>>>>>

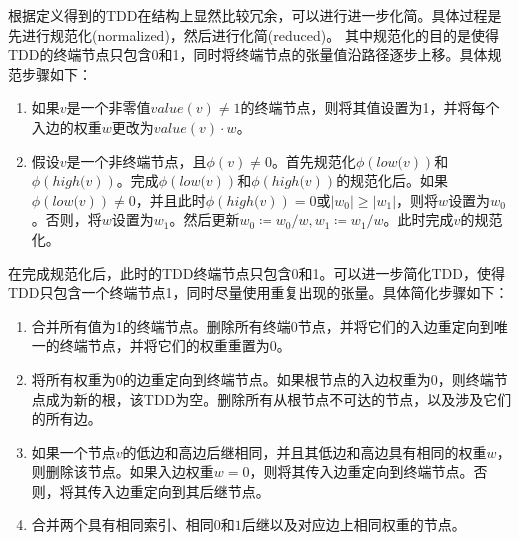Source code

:\label{sec-reduce}
根据定义得到的TDD在结构上显然比较冗余，可以进行进一步化简。具体过程是先进行规范化(normalized)，然后进行化简(reduced)\citep{Hong_2022}。
其中规范化的目的是使得TDD的终端节点只包含0和1，同时将终端节点的张量值沿路径逐步上移。具体规范步骤如下：
\begin{enumerate}
    \item 如果$v$是一个非零值$value\left(v\right)\neq 1$的终端节点，则将其值设置为1，并将每个入边的权重$w$更改为$value\left(v\right)\cdot w$。\label{norm1}
    \item 假设$v$是一个非终端节点，且$\phi\left(v\right)\neq 0$。首先规范化$\phi\left.\left(low(v\right)\right)$和$\phi\left.\left(high(v\right)\right)$。完成$\phi\left.\left(low(v\right)\right)$和$\phi\left.\left(high(v\right)\right)$的规范化后。如果$\phi\left.\left(low(v\right)\right)\neq 0$，并且此时$\phi\left.\left(high(v\right)\right)=0$或$\left|w_0\right|\geq\left|w_1\right|$，则将$w$设置为$w_0$。否则，将$w$设置为$w_1$。然后更新$w_0≔w_0/w,w_1≔w_1/w$。此时完成$v$的规范化。\label{norm2}
\end{enumerate}



在完成规范化后，此时的TDD终端节点只包含0和1。可以进一步简化TDD，使得TDD只包含一个终端节点1，同时尽量使用重复出现的张量。具体简化步骤如下：
\begin{enumerate}
    \item 	合并所有值为1的终端节点。删除所有终端$0$节点，并将它们的入边重定向到唯一的终端节点，并将它们的权重重置为$0$。\label{sympl1}
	\item 将所有权重为$0$的边重定向到终端节点。如果根节点的入边权重为$0$，则终端节点成为新的根，该TDD为空。删除所有从根节点不可达的节点，以及涉及它们的所有边。\label{sympl2}
	\item 如果一个节点$v$的低边和高边后继相同，并且其低边和高边具有相同的权重$w$，则删除该节点。如果入边权重$w=0$，则将其传入边重定向到终端节点。否则，将其传入边重定向到其后继节点。\label{sympl3}
	\item 合并两个具有相同索引、相同$0$和$1$后继以及对应边上相同权重的节点。\label{sympl4}
\end{enumerate}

<<<<<

Your goal – Where does the word "left" occur in the data? Copy every line that has it.

Exercise response –
    \item 如果$v$是一个非零值$value\left(v\right)\neq 1$的终端节点，则将其值设置为1，并将每个入边的权重$w$更改为$value\left(v\right)\cdot w$。\label{norm1}
    \item 假设$v$是一个非终端节点，且$\phi\left(v\right)\neq 0$。首先规范化$\phi\left.\left(low(v\right)\right)$和$\phi\left.\left(high(v\right)\right)$。完成$\phi\left.\left(low(v\right)\right)$和$\phi\left.\left(high(v\right)\right)$的规范化后。如果$\phi\left.\left(low(v\right)\right)\neq 0$，并且此时$\phi\left.\left(high(v\right)\right)=0$或$\left|w_0\right|\geq\left|w_1\right|$，则将$w$设置为$w_0$。否则，将$w$设置为$w_1$。然后更新$w_0≔w_0/w,w_1≔w_1/w$。此时完成$v$的规范化。\label{norm2}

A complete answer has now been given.